Musikpädagogin Gudrun Huber gründet das erste Jugendsinfonieorchester des Landkreises Dachau. An diesem Sonntag präsentiert es sich erstmals der Öffentlichkeit mit einem Konzert im Ludwig-Thoma-Haus

Von Anna-Sophia Lang, Dachau

Der Landkreis Fürstenfeldbruck hat das Puchheimer Jugendkammerorcheter, Freising das Jugendsinfonieorchester, und das Erdinger Jugendkammerorchester Violinissimo hat im Frühsommer zum zweiten Mal den Deutschen Orchesterwettbewerb gewonnen. Sie sind nur einige Beispiele dafür, wie in den Landkreisen rund um Dachau junge, talentierte Musiker mit der Möglichkeit gefördert werden, anspruchsvolle klassische Literatur zu spielen. Auch im Dachauer Land machen Vereine, Musikkapellen und Schulorchester Nachwuchsarbeit. Eine Kreismusikschule gibt es aber immer noch nicht. Unnötig, finden zu viele Bürgermeister und Kreisräte. Ein Jugendensemble, das für Talente aus dem ganzen Landkreis offensteht, hat auch aus diesem Grund gefehlt. Bis jetzt: An diesem Wochenende tritt das Dachauer Jugendsinfonieorchester zum ersten Mal auf.
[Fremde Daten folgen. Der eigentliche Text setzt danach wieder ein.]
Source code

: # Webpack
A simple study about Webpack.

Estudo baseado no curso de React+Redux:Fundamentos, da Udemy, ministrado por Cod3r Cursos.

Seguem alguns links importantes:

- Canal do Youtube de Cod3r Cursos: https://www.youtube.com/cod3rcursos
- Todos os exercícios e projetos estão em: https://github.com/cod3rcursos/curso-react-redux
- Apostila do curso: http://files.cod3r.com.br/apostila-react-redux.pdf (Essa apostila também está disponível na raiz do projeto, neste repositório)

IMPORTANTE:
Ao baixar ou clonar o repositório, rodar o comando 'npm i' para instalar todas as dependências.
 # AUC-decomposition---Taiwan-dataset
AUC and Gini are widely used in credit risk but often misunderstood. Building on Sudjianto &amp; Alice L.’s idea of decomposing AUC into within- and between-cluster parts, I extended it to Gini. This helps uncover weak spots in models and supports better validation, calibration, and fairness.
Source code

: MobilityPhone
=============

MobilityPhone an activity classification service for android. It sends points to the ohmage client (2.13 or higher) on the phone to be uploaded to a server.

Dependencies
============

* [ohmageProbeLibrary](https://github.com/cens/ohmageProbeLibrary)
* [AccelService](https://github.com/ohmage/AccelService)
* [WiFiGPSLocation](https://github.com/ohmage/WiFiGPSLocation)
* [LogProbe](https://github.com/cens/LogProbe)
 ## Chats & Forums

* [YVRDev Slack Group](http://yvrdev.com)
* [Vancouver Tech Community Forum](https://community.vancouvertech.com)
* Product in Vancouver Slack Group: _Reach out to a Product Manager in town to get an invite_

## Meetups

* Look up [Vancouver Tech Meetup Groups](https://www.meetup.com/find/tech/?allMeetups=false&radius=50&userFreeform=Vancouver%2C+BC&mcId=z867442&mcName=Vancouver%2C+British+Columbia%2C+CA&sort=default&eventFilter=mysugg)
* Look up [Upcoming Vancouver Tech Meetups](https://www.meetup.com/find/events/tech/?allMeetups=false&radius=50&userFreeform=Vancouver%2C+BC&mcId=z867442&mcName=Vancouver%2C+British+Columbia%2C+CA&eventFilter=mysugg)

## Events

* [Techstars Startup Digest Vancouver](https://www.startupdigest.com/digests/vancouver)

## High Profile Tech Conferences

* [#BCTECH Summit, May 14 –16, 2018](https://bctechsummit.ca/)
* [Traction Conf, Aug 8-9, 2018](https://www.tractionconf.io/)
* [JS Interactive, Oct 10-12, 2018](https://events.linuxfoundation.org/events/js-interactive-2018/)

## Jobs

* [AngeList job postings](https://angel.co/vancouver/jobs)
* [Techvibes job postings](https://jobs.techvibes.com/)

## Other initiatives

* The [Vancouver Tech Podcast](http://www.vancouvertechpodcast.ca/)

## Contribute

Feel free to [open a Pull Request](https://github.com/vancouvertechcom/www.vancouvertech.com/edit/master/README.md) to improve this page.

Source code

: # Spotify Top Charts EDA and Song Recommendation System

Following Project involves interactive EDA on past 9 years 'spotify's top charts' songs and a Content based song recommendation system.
Zu verdanken hat der Landkreis das Gudrun Huber. Schon lange hatte die Musikwissenschaftlerin und Geigenlehrerin mit der Idee gespielt, ein solches Orchester zu gründen. "Bläser werden bei uns sehr stark gefördert", sagt sie, "da gibt es die Big Band Dachau und viele Blaskapellen. Die Streicher sind nicht so stark vertreten." Vor allem bei Celli und Kontrabässen fehle die Förderung. Ambitioniertere Streicher mit Potenzial müssten für entsprechende Orchester nach München fahren und lange Fahrzeiten bis spät in die Nacht auf sich nehmen, während der Schulzeit. "Das ist für sie eine riesige Herausforderung." Jetzt haben solche Nachwuchsmusiker auch im Landkreis eine Chance. "Wir können anspruchsvolle Originalliteratur spielen und müssen nicht auf vereinfachte Arrangements zurückgreifen", sagt Huber, "das ist ein anderes Niveau."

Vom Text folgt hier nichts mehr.